# [Aim of the exercise]
An exact copy of the lines from the one containing "1. Right click" through the final line of the records is the only acceptable answer.
*** Material for this exercise ***
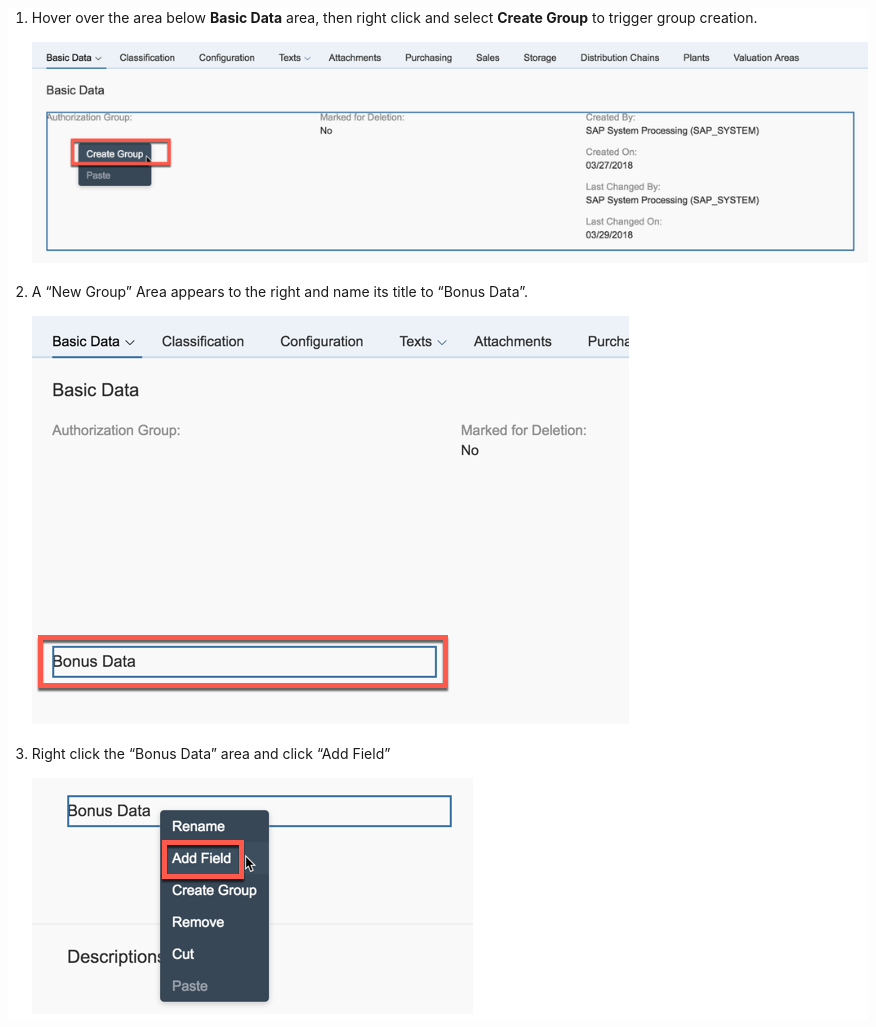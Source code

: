 1. Hover over the area below **Basic Data** area, then right click and select **Create Group** to trigger group creation.

	![ ](images/14.png)

1. A “New Group” Area appears to the right and name its title to “Bonus Data”.
	
	![ ](images/15.png)  

1. Right click the “Bonus Data” area and click “Add Field”

	![ ](images/16.png)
*** End of Material for this exercise ***
# [Response to this exercise]
1. Right click the “Bonus Data” area and click “Add Field”

	![ ](images/16.png)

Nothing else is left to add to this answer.